History of Villarrica
Villarrica was founded by Gerónimo de Alderete who, under the orders of the governor Pedro de Valdivia, established the city in April 1552. At that time 50 people set up home there. It would appear that its original name was simply Villarrica, due to the belief that abundant gold and silver deposits existed, and not Santa María Magdalena de Villarrica as was traditionally shown. This later change in name was due to the existence of the Parish Church of the city, whose patron saint was this one.
Villarrica was abandoned in 1554, after the Spanish defeat of Tucapel, where Pedro de Valdivia lost his life. It was repopulated five years later (1559) by order of García Hurtado de Mendoza after the general Mapuche uprising of that year.
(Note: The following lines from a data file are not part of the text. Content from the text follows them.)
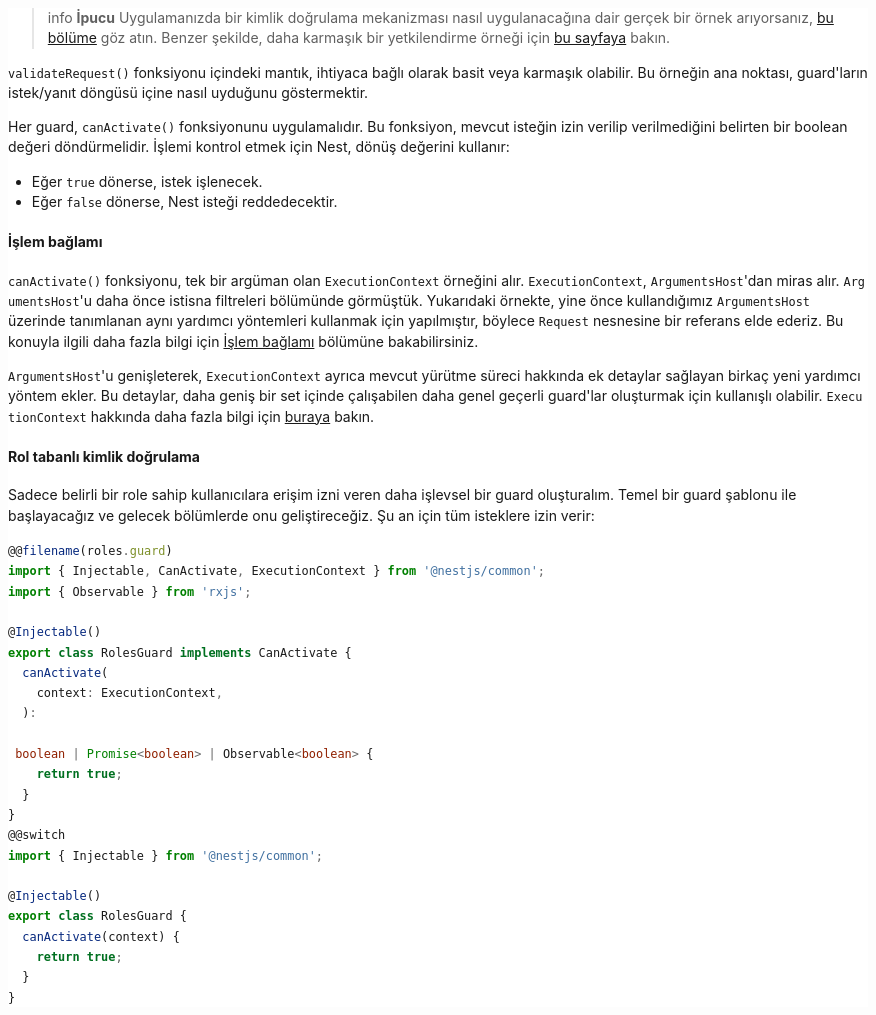 > info **İpucu** Uygulamanızda bir kimlik doğrulama mekanizması nasıl uygulanacağına dair gerçek bir örnek arıyorsanız, [bu bölüme](/docs/security/authentication) göz atın. Benzer şekilde, daha karmaşık bir yetkilendirme örneği için [bu sayfaya](/docs/security/authorization) bakın.

`validateRequest()` fonksiyonu içindeki mantık, ihtiyaca bağlı olarak basit veya karmaşık olabilir. Bu örneğin ana noktası, guard'ların istek/yanıt döngüsü içine nasıl uyduğunu göstermektir.

Her guard, `canActivate()` fonksiyonunu uygulamalıdır. Bu fonksiyon, mevcut isteğin izin verilip verilmediğini belirten bir boolean değeri döndürmelidir. İşlemi kontrol etmek için Nest, dönüş değerini kullanır:

- Eğer `true` dönerse, istek işlenecek.
- Eğer `false` dönerse, Nest isteği reddedecektir.

#### İşlem bağlamı

`canActivate()` fonksiyonu, tek bir argüman olan `ExecutionContext` örneğini alır. `ExecutionContext`, `ArgumentsHost`'dan miras alır. `ArgumentsHost`'u daha önce istisna filtreleri bölümünde görmüştük. Yukarıdaki örnekte, yine önce kullandığımız `ArgumentsHost` üzerinde tanımlanan aynı yardımcı yöntemleri kullanmak için yapılmıştır, böylece `Request` nesnesine bir referans elde ederiz. Bu konuyla ilgili daha fazla bilgi için [İşlem bağlamı](/docs/fundamentals/execution-context) bölümüne bakabilirsiniz.

`ArgumentsHost`'u genişleterek, `ExecutionContext` ayrıca mevcut yürütme süreci hakkında ek detaylar sağlayan birkaç yeni yardımcı yöntem ekler. Bu detaylar, daha geniş bir set içinde çalışabilen daha genel geçerli guard'lar oluşturmak için kullanışlı olabilir. `ExecutionContext` hakkında daha fazla bilgi için [buraya](/docs/fundamentals/execution-context) bakın.

#### Rol tabanlı kimlik doğrulama

Sadece belirli bir role sahip kullanıcılara erişim izni veren daha işlevsel bir guard oluşturalım. Temel bir guard şablonu ile başlayacağız ve gelecek bölümlerde onu geliştireceğiz. Şu an için tüm isteklere izin verir:

```typescript
@@filename(roles.guard)
import { Injectable, CanActivate, ExecutionContext } from '@nestjs/common';
import { Observable } from 'rxjs';

@Injectable()
export class RolesGuard implements CanActivate {
  canActivate(
    context: ExecutionContext,
  ):

 boolean | Promise<boolean> | Observable<boolean> {
    return true;
  }
}
@@switch
import { Injectable } from '@nestjs/common';

@Injectable()
export class RolesGuard {
  canActivate(context) {
    return true;
  }
}
```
In 1602 it was completely destroyed by the Mapuches, who kept control of the zone until January 1 1883, the date on which, by means of an agreement between Chief Epulef and Colonel Gregorio Urrutia, the Government finally took control of the zone peacefully. It was rebuilt and turned into a city on January 2, 1897. In June 1916 the municipality of Villarrica was formed. Nowadays it has a population of approximately 36,000 and it is the administrative center and focal point for the stream of tourists who come to the zone.
The presence of the volcano has always been an attraction for tourists, who would in the old days get there by train until Freire and then on horseback to Villarrica. In 1924 a motor vehicle was introduced which connected the two cities.